After achieving national notoriety with Brigitte Gabriel at the Heritage Foundation and in two subsequent Fox News appearances, further attention for Ahmed, such as a Nation interview, followed. Her lobbying firm “monitor[s] all congressional hearings related to national security,” Ahmed explained, “primarily targeting” everything thereby that “has to do with Islamists.” According to Ahmed, using this word “to define ‘terrorist’” contradicts Qur’an 2:256’s message that “there is no compulsion in religion.”
Ahmed’s recurring requests for interaction with me resulted in a July 17 invitation to an Iftar hosted by Make Space mosque, a “non-judgmental community” with a “strong focus on youth and young professionals.” Make Space emphasizes “universal as well as Islamic values of compassion, cooperation and service” as opposed to a “counter-productive focus on controversial issues” in Islam. At Alexandria, Virginia’s Dunya Restaurant I removed my shoes and entered to be met by mosque volunteers, including a South Asian-looking, unveiled American woman wearing business slacks and blazer.

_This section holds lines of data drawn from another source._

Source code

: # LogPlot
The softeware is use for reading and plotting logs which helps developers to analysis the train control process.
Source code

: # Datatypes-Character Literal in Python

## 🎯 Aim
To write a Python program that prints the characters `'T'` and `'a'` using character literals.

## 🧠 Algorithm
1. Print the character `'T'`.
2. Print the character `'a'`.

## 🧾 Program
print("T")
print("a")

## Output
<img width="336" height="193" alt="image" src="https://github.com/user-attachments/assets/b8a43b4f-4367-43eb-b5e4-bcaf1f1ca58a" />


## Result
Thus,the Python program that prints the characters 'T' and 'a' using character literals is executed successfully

Literature for Guidance Residential, the “Leader in Islamic home financing” for American interest-free “Home Ownership the Sharia Way,” filled a table near the entrance. A postcard featuring Justice Muhammad Taqi Usmani, Guidance Residential’s Sharia Board Chairman, caught the eye. A member of Pakistan’s Supreme Court since 1982, Usami played a key role in introducing sharia laws on blasphemy, corporal punishments, and other matters during Zia al-Haq’s dictatorship. The Muslim 500: The World’s 500 Most Influential Muslims 2013-2014 edition ranks Usami 25th, a “leading scholar of Islamic jurisprudence” and “intellectual leader” of the Deobandi movement that gave rise to the Taliban.
Contrasting with laywoman Ahmed, Usami’s 2002 book Islam and Modernism does “not make excuses” for saying that the “command of jihad remains till the last day” and “killing is to continue until the unbelievers pay Jizyah after they are humbled.” During jihad the “clear manifest truth is that taking slaves is permissible,” Usami’s Islamic slavery apologetic argues. “Fiercely anti-American” according to Investor’s Business Daily, Usmani has urged Muslim support for fighting American forces in Afghanistan and Iraq. Islamic teaching, however, “proves the impermissibility of playing backgammon,” another Usami article declares.